El presidente de la Cámara de Cuentas de Aragón, Alfonso Peña, ha criticado este jueves en las Cortes que la Comunidad, en el ejercicio de 2019, solo destinó 138 millones de euros a inversiones, un 13 % menos que en el año anterior, una cifra por debajo de la del gasto en intereses, que ascendió a 178 millones.

Peña ha destacado estos datos durante la presentación del informe de fiscalización de la cuenta general de la comunidad correspondiente a 2019 en el pleno de las Cortes, donde también ha subrayado que estos 138 millones en el capítulo de inversiones suponen un 13 % menos que en 2018 y un 60 % por debajo que las obligaciones reconocidas en ese sentido en 2010.

"No echo la vista más atrás por no provocar a sus señorías un ataque de melancolía", ha afirmado el presidente de la Cámara de Cuentas en su intervención tras apuntar este descenso en la inversión en la Comunidad.

Un capítulo, el de inversiones, en el que ha criticado que, además de la "baja dotación presupuestaria", su ejecución se sitúa en torno al 83 % de media desde 2015, lo que supone "un porcentaje bajo" y "muy inferior" al que tienen los restantes capítulos de gasto del presupuesto en los últimos ejercicios.

De esta forma, para Peña existen "dos problemas con las inversiones", la primera, "que hay poco crédito en el presupuesto para su realización", y la segunda, que no se ejecuta en su totalidad, lo que a su juicio pone de manifiesto "que existen dificultades burocráticas o de otro tipo".

En su exposición también ha destacado que, en el ámbito de las operaciones financieras, los gastos por cancelación de pasivos financieros supusieron el 19 % del presupuesto, con una "abultada cantidad" de 1.235 millones de euros, una cifra que no tiene en cuenta "los gastos incurridos en las operaciones de refinanciación", que llegaron a los 1.086 millones.

El presidente del organismo ha recordado que, en 2019, cuando se prorrogó el presupuesto de 2018, los gastos consolidados de Aragón ascendieron a 6.528 millones de euros, un 6,7 % más que el año anterior, siendo la principal partida de gasto la de personal, que consumió 2.248 millones, seguida del capítulo de transferencias corrientes (1.654 millones).

Durante ese ejercicio, ha señalado que los ingresos que tuvo la comunidad fueron un 6,6 % superiores a los que manejó en el año 2018, hasta alcanzar la cifra de 6.328 millones de euros.

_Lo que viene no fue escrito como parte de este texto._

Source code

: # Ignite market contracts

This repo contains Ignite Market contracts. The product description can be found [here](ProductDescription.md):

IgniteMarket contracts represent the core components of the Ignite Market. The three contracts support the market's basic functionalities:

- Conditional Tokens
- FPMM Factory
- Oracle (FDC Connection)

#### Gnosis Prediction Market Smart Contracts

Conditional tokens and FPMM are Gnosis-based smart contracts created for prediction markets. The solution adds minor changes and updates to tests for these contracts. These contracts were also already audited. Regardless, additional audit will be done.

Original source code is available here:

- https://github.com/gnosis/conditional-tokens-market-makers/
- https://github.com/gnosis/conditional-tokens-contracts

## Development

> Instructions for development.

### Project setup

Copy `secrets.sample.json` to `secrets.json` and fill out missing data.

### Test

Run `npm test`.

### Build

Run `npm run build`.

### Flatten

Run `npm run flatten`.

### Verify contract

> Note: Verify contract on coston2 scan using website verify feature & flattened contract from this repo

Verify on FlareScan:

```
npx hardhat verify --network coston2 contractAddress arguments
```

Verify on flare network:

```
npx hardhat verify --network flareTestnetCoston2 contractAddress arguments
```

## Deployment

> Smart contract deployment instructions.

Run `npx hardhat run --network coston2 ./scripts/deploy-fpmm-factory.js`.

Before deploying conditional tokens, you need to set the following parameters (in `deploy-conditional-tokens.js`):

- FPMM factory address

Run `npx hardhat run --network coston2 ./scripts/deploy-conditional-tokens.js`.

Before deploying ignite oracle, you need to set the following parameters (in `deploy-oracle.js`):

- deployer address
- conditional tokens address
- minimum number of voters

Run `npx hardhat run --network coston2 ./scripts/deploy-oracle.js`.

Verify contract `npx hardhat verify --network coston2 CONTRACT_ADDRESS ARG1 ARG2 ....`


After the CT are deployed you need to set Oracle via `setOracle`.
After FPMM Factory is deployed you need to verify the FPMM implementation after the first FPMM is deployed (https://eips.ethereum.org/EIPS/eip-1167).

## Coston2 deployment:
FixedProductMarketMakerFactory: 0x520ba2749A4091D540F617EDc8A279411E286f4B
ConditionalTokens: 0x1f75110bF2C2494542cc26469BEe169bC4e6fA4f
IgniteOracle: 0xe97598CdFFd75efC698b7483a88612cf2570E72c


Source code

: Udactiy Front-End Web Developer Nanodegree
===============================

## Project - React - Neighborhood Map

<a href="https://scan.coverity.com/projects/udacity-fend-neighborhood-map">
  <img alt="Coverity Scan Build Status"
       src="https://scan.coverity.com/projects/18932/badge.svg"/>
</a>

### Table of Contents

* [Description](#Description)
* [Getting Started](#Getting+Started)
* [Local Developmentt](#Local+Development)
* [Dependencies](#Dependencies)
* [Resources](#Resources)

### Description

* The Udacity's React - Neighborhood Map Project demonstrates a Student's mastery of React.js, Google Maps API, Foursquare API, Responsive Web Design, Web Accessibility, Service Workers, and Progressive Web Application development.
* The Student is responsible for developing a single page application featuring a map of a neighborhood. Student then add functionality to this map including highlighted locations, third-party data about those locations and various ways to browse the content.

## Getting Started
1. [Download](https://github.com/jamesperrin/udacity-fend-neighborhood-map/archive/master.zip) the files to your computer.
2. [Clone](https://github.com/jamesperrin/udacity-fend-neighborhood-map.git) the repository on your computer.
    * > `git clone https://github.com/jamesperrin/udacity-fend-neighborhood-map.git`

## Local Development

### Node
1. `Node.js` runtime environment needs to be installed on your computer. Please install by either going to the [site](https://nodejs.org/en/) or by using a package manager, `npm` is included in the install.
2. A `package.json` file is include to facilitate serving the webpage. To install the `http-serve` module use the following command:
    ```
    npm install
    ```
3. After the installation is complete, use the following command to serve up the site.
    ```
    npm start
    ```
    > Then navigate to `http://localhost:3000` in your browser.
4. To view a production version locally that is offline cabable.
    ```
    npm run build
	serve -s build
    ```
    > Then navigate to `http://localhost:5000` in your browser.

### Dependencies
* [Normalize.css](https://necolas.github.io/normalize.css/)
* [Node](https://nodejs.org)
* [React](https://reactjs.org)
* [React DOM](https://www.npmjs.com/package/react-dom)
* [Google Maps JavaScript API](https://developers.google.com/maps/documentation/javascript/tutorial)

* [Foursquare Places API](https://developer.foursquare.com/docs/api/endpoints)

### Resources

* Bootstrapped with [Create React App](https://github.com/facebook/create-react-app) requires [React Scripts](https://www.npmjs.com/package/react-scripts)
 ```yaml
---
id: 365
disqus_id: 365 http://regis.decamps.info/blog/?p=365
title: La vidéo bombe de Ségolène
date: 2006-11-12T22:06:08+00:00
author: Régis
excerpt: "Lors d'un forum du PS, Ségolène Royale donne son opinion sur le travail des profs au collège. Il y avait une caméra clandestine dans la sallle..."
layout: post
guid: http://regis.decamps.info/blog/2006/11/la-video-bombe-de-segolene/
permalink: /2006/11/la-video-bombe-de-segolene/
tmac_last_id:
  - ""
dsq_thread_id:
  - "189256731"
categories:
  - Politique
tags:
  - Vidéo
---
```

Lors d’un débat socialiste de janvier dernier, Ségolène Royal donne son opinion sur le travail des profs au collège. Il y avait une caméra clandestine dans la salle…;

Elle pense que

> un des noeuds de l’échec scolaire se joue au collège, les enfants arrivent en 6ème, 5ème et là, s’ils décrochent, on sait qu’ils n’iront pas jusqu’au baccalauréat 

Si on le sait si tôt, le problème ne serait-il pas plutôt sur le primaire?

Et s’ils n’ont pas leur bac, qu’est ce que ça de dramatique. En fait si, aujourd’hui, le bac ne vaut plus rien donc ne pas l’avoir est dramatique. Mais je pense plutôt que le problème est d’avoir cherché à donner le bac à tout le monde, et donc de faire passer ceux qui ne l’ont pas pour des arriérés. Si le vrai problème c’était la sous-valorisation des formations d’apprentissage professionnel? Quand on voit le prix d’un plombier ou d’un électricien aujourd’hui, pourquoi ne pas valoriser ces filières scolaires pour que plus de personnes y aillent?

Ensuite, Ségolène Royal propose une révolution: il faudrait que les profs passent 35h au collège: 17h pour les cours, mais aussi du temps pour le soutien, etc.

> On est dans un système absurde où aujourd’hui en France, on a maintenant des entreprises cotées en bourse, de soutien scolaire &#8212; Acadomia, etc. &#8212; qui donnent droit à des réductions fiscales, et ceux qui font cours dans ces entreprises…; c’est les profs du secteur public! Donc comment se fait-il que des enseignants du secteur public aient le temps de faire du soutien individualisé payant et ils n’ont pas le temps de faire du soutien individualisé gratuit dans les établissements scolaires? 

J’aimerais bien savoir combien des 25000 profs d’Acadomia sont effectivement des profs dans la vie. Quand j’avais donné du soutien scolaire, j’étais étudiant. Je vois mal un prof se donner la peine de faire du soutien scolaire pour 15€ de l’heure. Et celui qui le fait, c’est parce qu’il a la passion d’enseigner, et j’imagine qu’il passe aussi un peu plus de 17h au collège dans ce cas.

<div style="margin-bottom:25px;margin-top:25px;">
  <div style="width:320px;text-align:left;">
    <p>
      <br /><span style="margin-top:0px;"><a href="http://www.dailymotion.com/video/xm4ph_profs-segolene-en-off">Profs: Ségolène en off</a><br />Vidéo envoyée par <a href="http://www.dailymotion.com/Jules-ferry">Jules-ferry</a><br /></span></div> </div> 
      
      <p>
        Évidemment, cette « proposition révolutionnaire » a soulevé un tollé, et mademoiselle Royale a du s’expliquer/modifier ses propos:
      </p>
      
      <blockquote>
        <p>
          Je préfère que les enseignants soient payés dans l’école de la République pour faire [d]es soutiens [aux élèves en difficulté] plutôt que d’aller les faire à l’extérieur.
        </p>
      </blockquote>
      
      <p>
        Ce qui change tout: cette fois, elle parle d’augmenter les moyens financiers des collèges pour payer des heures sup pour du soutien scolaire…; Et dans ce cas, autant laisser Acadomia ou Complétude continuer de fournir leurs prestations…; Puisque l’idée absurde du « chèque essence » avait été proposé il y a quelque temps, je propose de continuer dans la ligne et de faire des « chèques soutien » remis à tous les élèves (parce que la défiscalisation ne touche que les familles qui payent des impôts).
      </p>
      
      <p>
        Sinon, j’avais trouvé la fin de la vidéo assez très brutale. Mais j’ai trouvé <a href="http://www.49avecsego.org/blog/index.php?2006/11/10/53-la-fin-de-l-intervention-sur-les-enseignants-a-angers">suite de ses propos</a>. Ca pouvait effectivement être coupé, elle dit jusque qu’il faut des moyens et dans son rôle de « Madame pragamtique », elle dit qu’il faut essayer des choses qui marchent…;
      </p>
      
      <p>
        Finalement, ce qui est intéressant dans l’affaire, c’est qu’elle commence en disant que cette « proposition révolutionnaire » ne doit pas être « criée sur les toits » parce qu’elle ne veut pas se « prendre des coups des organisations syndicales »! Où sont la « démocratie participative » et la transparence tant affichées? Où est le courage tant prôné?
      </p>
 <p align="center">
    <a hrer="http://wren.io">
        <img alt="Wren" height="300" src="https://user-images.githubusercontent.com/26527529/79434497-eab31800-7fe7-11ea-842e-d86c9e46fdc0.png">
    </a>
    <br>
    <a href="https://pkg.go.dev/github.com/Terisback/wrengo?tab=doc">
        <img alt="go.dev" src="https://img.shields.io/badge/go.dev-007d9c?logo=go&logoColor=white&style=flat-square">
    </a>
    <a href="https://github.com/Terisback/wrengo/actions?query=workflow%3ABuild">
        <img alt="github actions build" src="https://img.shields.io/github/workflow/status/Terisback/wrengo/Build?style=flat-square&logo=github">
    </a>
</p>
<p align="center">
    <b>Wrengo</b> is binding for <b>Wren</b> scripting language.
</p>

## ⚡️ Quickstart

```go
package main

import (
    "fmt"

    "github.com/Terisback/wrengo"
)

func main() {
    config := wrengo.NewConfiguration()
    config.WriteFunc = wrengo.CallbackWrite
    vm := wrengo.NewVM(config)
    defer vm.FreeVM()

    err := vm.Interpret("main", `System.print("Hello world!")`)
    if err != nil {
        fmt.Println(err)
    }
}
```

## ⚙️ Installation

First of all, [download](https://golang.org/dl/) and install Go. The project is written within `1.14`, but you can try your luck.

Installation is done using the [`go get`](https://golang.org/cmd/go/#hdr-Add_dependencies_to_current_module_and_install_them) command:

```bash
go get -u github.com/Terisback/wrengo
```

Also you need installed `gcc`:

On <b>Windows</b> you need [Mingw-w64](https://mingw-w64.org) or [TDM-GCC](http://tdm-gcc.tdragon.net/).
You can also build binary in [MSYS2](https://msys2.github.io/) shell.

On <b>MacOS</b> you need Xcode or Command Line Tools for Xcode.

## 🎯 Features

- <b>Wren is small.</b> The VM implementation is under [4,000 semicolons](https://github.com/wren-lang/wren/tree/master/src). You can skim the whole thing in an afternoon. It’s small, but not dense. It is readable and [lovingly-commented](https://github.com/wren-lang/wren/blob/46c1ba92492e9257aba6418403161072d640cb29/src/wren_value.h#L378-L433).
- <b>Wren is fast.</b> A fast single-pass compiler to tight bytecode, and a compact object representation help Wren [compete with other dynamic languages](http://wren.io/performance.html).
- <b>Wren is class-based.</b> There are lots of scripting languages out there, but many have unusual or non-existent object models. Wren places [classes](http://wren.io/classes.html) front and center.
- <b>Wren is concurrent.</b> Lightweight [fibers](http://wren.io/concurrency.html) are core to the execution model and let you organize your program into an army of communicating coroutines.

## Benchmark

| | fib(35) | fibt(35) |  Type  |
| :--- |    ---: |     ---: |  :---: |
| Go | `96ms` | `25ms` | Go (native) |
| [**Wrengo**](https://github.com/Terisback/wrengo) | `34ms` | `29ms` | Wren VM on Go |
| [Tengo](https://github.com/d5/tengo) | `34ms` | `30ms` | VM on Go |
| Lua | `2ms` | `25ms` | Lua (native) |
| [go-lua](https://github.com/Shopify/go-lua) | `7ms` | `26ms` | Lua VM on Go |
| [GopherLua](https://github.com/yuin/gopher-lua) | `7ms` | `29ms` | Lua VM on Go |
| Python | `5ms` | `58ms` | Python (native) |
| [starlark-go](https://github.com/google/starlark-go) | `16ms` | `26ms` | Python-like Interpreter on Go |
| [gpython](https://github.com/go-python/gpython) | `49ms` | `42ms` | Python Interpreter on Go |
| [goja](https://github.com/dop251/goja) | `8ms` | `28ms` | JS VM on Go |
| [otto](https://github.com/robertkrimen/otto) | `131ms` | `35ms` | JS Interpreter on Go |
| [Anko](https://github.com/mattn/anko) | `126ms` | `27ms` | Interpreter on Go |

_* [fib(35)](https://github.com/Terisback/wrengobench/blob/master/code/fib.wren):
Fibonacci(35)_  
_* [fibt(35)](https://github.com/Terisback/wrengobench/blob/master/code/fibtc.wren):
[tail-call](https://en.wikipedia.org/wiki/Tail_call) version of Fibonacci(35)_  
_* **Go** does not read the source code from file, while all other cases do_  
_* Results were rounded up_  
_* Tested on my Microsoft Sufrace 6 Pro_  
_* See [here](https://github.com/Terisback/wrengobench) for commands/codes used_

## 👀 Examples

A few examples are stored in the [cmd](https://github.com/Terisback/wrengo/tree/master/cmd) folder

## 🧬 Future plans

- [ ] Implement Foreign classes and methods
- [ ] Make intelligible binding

La Cámara de Cuentas ha emitido sobre el presupuesto de 2019 una "opinión de auditoría financiera favorable con salvedades", que afectan a un total de catorce áreas de gestión, como la falta de las memorias de coste y rendimiento y de cumplimiento de objetivos o problemas de aplicación del nuevo Plan General de Contabilidad Pública.

También ha recordado que, en 2019, el Gobierno de Aragón duplicó los gastos contabilizados sin cobertura presupuestaria, al pasar de 102 millones en el ejercicio precedente a 219 millones, como pone de relieve el informe de la Cámara de Cuentas.

Peña ha apuntado que la Comunidad "incumplió todas las reglas fiscales, menos el endeudamiento" y que, sin embargo, a 31 de diciembre de 2019, la deuda viva era de 8.812 millones de euros, 20 millones más que en el año anterior.

También ha destacado que el remanente de tesorería fue negativo, por importe de 860 millones, lo que indica, según ha afirmado, "una falta de liquidez para financiar necesidades presupuestarias en ejercicios posteriores".

"Todos estos datos expresan que la situación financiera de la comunidad autónoma era delicada al final de 2019 y que puede empeorar por el impacto del covid-19 en las cuentas públicas", ha subrayado.

El presidente del organismo fiscalizador ha recordado las seis recomendaciones que incluye el informe, entre otras, el registro y valoración correcta de todos los bienes e infraestructuras de Aragón para que el valor de los fondos propios sea el real y realizar una planificación general a la que se ajusten los objetivos concretos de los distintos programas presupuestarios, además de incorporar, "sin retraso", técnicas de seguimiento del cumplimiento de dichos objetivos.

Finalmente, ha recomendado que se adopten las medidas necesarias para reducir la temporalidad y afrontar con estabilidad "los importantes y desafiantes retos que la administración tiene por delante".